++++ Material provided

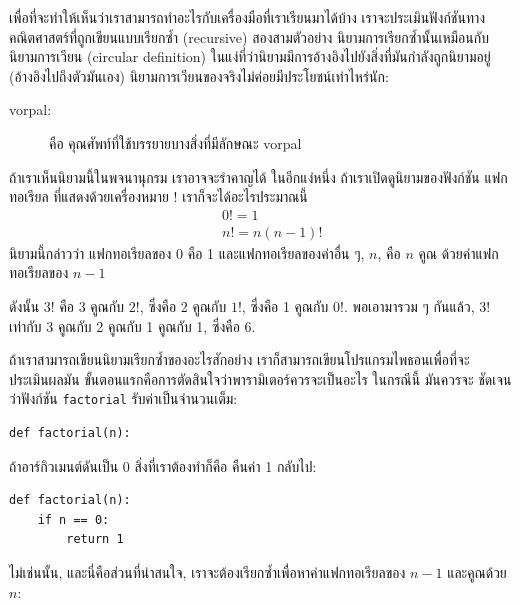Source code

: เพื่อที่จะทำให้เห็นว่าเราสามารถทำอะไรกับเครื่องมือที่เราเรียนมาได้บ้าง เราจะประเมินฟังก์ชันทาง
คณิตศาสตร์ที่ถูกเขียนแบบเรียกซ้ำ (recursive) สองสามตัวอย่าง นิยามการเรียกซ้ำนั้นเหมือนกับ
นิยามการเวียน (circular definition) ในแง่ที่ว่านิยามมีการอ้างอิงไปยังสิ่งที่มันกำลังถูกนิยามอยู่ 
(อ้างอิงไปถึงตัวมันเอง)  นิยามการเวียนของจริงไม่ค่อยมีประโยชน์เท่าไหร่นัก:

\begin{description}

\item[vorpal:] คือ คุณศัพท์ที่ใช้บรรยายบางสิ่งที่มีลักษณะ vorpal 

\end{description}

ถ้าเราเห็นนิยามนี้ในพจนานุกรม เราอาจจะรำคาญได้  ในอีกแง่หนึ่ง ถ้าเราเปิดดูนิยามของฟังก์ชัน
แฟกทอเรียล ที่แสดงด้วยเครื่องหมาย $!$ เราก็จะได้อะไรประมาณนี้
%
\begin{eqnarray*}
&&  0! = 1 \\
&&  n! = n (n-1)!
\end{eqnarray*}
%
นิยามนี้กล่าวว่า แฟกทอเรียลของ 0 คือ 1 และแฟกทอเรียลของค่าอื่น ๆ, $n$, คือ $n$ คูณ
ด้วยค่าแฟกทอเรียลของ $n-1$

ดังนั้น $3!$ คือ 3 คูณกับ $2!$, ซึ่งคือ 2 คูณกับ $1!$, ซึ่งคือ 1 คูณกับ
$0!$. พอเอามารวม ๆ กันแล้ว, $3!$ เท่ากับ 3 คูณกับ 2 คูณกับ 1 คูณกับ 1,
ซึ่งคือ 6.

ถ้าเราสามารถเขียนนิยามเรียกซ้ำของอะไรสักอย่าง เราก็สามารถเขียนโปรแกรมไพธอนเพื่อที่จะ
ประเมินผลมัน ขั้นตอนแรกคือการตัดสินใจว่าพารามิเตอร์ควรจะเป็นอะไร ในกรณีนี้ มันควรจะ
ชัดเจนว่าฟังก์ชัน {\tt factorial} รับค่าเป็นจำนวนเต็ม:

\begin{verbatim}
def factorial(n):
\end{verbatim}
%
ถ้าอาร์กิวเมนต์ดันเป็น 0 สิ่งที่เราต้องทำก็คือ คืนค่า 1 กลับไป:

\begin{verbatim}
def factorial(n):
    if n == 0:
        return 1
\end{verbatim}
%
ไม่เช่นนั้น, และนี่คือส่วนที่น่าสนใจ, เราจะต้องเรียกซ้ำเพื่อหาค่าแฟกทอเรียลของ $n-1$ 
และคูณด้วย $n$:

++++++++
++++ Material provided

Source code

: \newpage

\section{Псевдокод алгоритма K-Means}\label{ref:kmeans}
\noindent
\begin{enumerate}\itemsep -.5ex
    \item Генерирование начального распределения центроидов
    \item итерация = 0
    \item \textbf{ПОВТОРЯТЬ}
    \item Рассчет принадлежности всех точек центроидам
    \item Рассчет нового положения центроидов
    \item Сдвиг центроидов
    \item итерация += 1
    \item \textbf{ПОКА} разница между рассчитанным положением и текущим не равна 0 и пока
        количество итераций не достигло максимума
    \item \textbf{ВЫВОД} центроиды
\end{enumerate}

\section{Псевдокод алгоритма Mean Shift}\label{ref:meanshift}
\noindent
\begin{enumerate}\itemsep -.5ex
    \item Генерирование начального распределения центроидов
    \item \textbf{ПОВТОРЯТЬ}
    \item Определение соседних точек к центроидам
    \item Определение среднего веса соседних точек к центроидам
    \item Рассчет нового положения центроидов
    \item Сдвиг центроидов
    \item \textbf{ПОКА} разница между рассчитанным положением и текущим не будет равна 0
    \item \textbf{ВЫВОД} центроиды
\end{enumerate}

++++++++
++++ Material provided

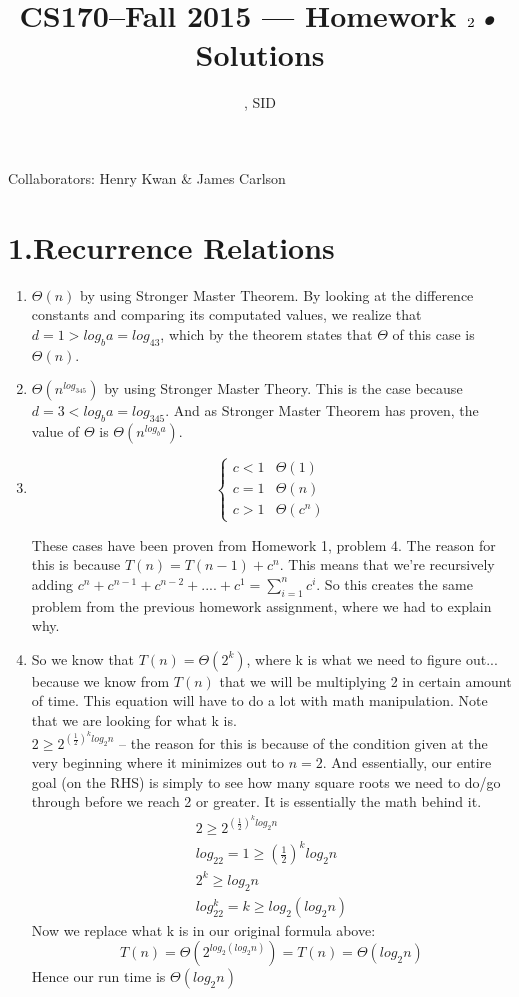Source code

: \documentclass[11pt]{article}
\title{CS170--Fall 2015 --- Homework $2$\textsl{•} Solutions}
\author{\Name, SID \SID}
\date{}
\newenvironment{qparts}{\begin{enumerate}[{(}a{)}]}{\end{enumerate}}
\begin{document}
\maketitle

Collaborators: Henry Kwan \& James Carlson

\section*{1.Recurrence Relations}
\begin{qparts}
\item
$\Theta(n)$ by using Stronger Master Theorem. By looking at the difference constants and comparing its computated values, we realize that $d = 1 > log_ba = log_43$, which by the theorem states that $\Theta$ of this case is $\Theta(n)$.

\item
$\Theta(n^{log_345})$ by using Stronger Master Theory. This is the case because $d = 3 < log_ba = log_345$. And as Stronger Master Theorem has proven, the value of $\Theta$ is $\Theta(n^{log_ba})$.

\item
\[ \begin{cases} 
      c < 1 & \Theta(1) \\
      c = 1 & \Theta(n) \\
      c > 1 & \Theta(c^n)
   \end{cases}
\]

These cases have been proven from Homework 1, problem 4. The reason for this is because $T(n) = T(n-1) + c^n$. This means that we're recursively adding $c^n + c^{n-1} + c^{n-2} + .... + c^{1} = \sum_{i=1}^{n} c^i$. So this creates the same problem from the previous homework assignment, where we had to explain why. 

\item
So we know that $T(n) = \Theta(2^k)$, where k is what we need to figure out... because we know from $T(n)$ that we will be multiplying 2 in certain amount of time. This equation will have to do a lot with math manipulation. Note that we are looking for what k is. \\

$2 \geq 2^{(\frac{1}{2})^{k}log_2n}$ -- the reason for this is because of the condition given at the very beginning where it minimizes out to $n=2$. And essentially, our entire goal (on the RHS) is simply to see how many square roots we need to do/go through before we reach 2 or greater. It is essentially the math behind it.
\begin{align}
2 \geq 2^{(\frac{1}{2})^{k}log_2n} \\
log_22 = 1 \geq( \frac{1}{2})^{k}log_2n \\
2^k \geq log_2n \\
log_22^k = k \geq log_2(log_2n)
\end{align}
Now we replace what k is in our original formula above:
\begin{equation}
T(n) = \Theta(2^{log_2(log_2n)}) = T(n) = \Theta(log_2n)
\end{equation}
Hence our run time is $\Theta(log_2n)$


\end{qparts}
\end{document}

++++++++

▸ **About this exercise**
Going back over the entries above, copy word for word every line from the one that has "количество итераций не" on through the one that has "Определение соседних точек к центроидам".

▸ **Answer area**
        количество итераций не достигло максимума
    \item \textbf{ВЫВОД} центроиды
\end{enumerate}

\section{Псевдокод алгоритма Mean Shift}\label{ref:meanshift}
\noindent
\begin{enumerate}\itemsep -.5ex
    \item Генерирование начального распределения центроидов
    \item \textbf{ПОВТОРЯТЬ}
    \item Определение соседних точек к центроидам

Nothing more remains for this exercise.